Introduction
Rowell’s syndrome (RS) is an uncommon entity in which patients with systemic lupus erythematosus (SLE) rarely develop characteristic lesions similar to those of erythema multiforme (EM)-like skin lesions, in the presence of specific serological abnormalities (1–4). Firstly, the association between lupus and EM was described by Scholtz in 1922. In 1963, Professor Neville Rowell and his colleagues reported four female patients with discoid lupus erythematosus (DLE) and EM-like skin lesions (among 120 patients with DLE) (2,3). SLE is a chronic autoimmune‐mediated inflammatory disorder with multisystem and multiorgan manifestations, while EM is an acute, immune‐mediated condition linked to infection, medications, and autoimmune disorders without special autoantibodies, as seen in autoimmune disorders.
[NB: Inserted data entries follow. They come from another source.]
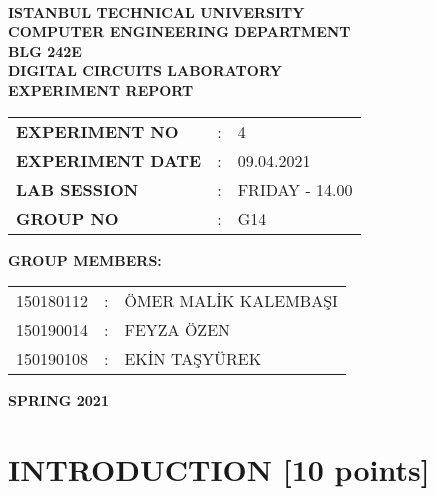 \documentclass[pdftex,12pt,a4paper]{article}
\begin{document}
\begin{titlepage}
\begin{center}
\textbf{}\\
\textbf{\Large{ISTANBUL TECHNICAL UNIVERSITY}}\\
\vspace{0.5cm}
\textbf{\Large{COMPUTER ENGINEERING DEPARTMENT}}\\
\vspace{2cm}
\textbf{\Large{BLG 242E\\ DIGITAL CIRCUITS LABORATORY\\ EXPERIMENT REPORT}}\\
\vspace{2.8cm}
\begin{table}[ht]
\centering
\Large{
\begin{tabular}{lcl}
\textbf{EXPERIMENT NO}  & : & 4 \\
\textbf{EXPERIMENT DATE}  & : & 09.04.2021 \\
\textbf{LAB SESSION}  & : & FRIDAY - 14.00 \\
\textbf{GROUP NO}  & : & G14 \\
\end{tabular}}
\end{table}
\vspace{1cm}
\textbf{\Large{GROUP MEMBERS:}}\\
\begin{table}[ht]
\centering
\Large{
\begin{tabular}{rcl}
150180112  & : & ÖMER MALİK KALEMBAŞI \\
150190014  & : & FEYZA ÖZEN \\
150190108  & : & EKİN TAŞYÜREK \\
\end{tabular}}
\end{table}
\vspace{2.8cm}
\textbf{\Large{SPRING 2021}}

\end{center}

\end{titlepage}

\thispagestyle{empty}
\setcounter{tocdepth}{4}
\tableofcontents
\clearpage

\setcounter{page}{1}

\clearpage
\section{INTRODUCTION [10 points]}
\end{document}
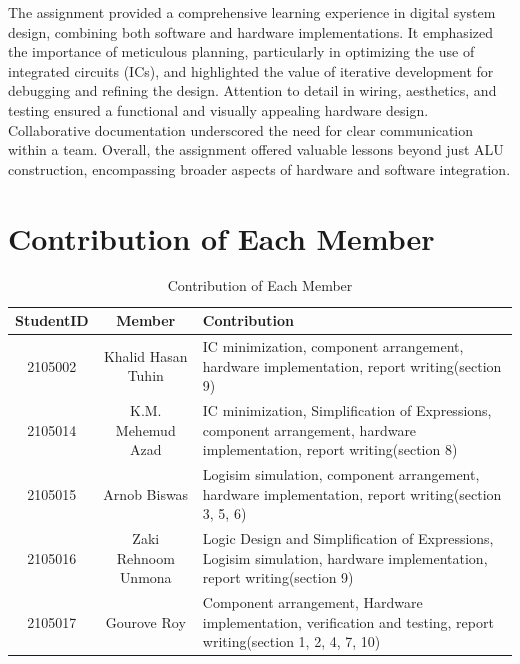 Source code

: \documentclass[11pt]{article}
\begin{document}
The assignment provided a comprehensive learning experience in digital system design, combining both software and hardware implementations. It emphasized the importance of meticulous planning, particularly in optimizing the use of integrated circuits (ICs), and highlighted the value of iterative development for debugging and refining the design. Attention to detail in wiring, aesthetics, and testing ensured a functional and visually appealing hardware design. Collaborative documentation underscored the need for clear communication within a team. Overall, the assignment offered valuable lessons beyond just ALU construction, encompassing broader aspects of hardware and software integration.
\section{Contribution of Each Member}
\begin{table}[ht]
    \centering
    \begin{tabular}{|c|c|p{8cm}|}
        \hline
        \textbf{StudentID} & \textbf{Member} & \textbf{Contribution} \\
        \hline
        2105002 & Khalid Hasan Tuhin & IC minimization, component arrangement, hardware implementation, report writing(section 9) \\
        \hline
        2105014 & K.M. Mehemud Azad & IC minimization, Simplification of Expressions, component arrangement, hardware implementation, report writing(section 8) \\
        \hline
        2105015 & Arnob Biswas & Logisim simulation, component arrangement, hardware implementation, report writing(section 3, 5, 6) \\
        \hline
        2105016 & Zaki Rehnoom Unmona & Logic Design and Simplification of Expressions, Logisim simulation, hardware implementation, report writing(section 9) \\
        \hline
        2105017 & Gourove Roy & Component arrangement, Hardware implementation, verification and testing, report writing(section 1, 2, 4, 7, 10) \\
        \hline
    \end{tabular}
    \caption{Contribution of Each Member}
\end{table}
\end{document}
EM is distinguished by evident target lesions on the skin, accompanied by erosion, blisters, or bullae of mucosal areas (such as the mouth, genitals, and eyes) (3,5).
To reach a diagnosis, meeting all major criteria along with one minor criterion is necessary. Major criteria include the presence of systemic or cutaneous lupus erythematosus (CLE), erythema multiform-like lesions, and antinuclear antibodies (ANA). Minor criteria include the presence of chilblains, anti-Ro, or anti-La antibodies or rheumatoid factor (RF) (4). While the precise etiopathogenesis of RS remains unclear, it is believed to be triggered by factors such as drugs, infections, ultraviolet exposure, cigarette smoking, and psychological stress (1,3). Eventually, RS is considered a rare but distinct entity in rheumatology, and systemic lupus erythematosus (SLE) presenting initially as EM-like lesions is quite uncommon (2).